What you are asked to do: Could you output every record again, exactly as given?
╔══
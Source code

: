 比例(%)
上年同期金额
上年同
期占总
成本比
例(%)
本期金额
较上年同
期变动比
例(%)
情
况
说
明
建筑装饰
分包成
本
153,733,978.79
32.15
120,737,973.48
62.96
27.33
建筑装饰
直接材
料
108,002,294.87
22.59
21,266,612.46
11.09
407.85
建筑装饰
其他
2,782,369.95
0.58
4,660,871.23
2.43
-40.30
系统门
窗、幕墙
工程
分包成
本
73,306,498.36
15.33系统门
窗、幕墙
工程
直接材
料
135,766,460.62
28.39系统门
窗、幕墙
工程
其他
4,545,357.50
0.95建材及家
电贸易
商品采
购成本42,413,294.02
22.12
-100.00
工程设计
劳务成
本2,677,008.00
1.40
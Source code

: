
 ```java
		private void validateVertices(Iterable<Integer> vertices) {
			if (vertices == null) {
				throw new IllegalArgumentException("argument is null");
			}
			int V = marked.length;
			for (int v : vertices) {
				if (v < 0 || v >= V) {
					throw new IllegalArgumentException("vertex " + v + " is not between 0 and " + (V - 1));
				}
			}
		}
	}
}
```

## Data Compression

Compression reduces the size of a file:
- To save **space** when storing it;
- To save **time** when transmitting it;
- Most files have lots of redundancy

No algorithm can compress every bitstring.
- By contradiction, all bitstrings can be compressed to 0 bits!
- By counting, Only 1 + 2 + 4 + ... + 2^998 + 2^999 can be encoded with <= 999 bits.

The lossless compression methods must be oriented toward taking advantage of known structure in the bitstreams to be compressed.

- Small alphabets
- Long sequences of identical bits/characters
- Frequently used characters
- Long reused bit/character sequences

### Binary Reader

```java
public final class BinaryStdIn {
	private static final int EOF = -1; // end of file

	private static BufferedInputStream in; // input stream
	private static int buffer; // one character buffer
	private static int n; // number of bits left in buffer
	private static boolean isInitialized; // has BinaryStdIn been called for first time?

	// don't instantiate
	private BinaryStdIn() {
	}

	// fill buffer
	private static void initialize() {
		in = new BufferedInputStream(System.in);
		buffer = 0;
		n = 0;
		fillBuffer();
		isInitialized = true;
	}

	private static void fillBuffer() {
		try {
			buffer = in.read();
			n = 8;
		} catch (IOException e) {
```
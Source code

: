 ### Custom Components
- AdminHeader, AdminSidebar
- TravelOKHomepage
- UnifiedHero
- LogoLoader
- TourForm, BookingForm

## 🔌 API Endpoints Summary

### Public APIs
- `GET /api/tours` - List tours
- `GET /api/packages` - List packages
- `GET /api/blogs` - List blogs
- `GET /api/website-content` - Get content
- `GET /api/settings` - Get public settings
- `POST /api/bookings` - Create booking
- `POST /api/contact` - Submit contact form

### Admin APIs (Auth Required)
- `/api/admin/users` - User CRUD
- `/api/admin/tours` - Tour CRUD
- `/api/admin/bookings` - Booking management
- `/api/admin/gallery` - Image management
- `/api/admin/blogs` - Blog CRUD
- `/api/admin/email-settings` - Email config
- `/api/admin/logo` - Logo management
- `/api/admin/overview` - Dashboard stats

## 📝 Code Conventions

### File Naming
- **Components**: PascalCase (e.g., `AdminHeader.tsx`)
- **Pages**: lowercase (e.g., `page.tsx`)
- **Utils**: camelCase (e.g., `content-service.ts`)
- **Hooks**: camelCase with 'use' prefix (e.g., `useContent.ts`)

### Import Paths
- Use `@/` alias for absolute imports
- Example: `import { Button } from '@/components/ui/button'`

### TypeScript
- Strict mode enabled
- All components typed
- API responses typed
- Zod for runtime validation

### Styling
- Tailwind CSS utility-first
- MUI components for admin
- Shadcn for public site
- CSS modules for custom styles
╚══
Solved exercise:
Source code

: 比例(%)
上年同期金额
上年同
期占总
成本比
例(%)
本期金额
较上年同
期变动比
例(%)
情
况
说
明
建筑装饰
分包成
本
153,733,978.79
32.15
120,737,973.48
62.96
27.33
建筑装饰
直接材
料
108,002,294.87
22.59
21,266,612.46
11.09
407.85
建筑装饰
其他
2,782,369.95
0.58
4,660,871.23
2.43
-40.30
系统门
窗、幕墙
工程
分包成
本
73,306,498.36
15.33系统门
窗、幕墙
工程
直接材
料
135,766,460.62
28.39系统门
窗、幕墙
工程
其他
4,545,357.50
0.95建材及家
电贸易
商品采
购成本42,413,294.02
22.12
-100.00
工程设计
劳务成
本2,677,008.00
1.40
Source code

:
 ```java
		private void validateVertices(Iterable<Integer> vertices) {
			if (vertices == null) {
				throw new IllegalArgumentException("argument is null");
			}
			int V = marked.length;
			for (int v : vertices) {
				if (v < 0 || v >= V) {
					throw new IllegalArgumentException("vertex " + v + " is not between 0 and " + (V - 1));
				}
			}
		}
	}
}
```

## Data Compression

Compression reduces the size of a file:
- To save **space** when storing it;
- To save **time** when transmitting it;
- Most files have lots of redundancy

No algorithm can compress every bitstring.
- By contradiction, all bitstrings can be compressed to 0 bits!
- By counting, Only 1 + 2 + 4 + ... + 2^998 + 2^999 can be encoded with <= 999 bits.

The lossless compression methods must be oriented toward taking advantage of known structure in the bitstreams to be compressed.

- Small alphabets
- Long sequences of identical bits/characters
- Frequently used characters
- Long reused bit/character sequences

### Binary Reader

```java
public final class BinaryStdIn {
	private static final int EOF = -1; // end of file

	private static BufferedInputStream in; // input stream
	private static int buffer; // one character buffer
	private static int n; // number of bits left in buffer
	private static boolean isInitialized; // has BinaryStdIn been called for first time?

	// don't instantiate
	private BinaryStdIn() {
	}

	// fill buffer
	private static void initialize() {
		in = new BufferedInputStream(System.in);
		buffer = 0;
		n = 0;
		fillBuffer();
		isInitialized = true;
	}

	private static void fillBuffer() {
		try {
			buffer = in.read();
			n = 8;
		} catch (IOException e) {
```
Source code

: ### Custom Components
- AdminHeader, AdminSidebar
- TravelOKHomepage
- UnifiedHero
- LogoLoader
- TourForm, BookingForm

## 🔌 API Endpoints Summary

### Public APIs
- `GET /api/tours` - List tours
- `GET /api/packages` - List packages
- `GET /api/blogs` - List blogs
- `GET /api/website-content` - Get content
- `GET /api/settings` - Get public settings
- `POST /api/bookings` - Create booking
- `POST /api/contact` - Submit contact form

### Admin APIs (Auth Required)
- `/api/admin/users` - User CRUD
- `/api/admin/tours` - Tour CRUD
- `/api/admin/bookings` - Booking management
- `/api/admin/gallery` - Image management
- `/api/admin/blogs` - Blog CRUD
- `/api/admin/email-settings` - Email config
- `/api/admin/logo` - Logo management
- `/api/admin/overview` - Dashboard stats

## 📝 Code Conventions

### File Naming
- **Components**: PascalCase (e.g., `AdminHeader.tsx`)
- **Pages**: lowercase (e.g., `page.tsx`)
- **Utils**: camelCase (e.g., `content-service.ts`)
- **Hooks**: camelCase with 'use' prefix (e.g., `useContent.ts`)

### Import Paths
- Use `@/` alias for absolute imports
- Example: `import { Button } from '@/components/ui/button'`

### TypeScript
- Strict mode enabled
- All components typed
- API responses typed
- Zod for runtime validation

### Styling
- Tailwind CSS utility-first
- MUI components for admin
- Shadcn for public site
- CSS modules for custom styles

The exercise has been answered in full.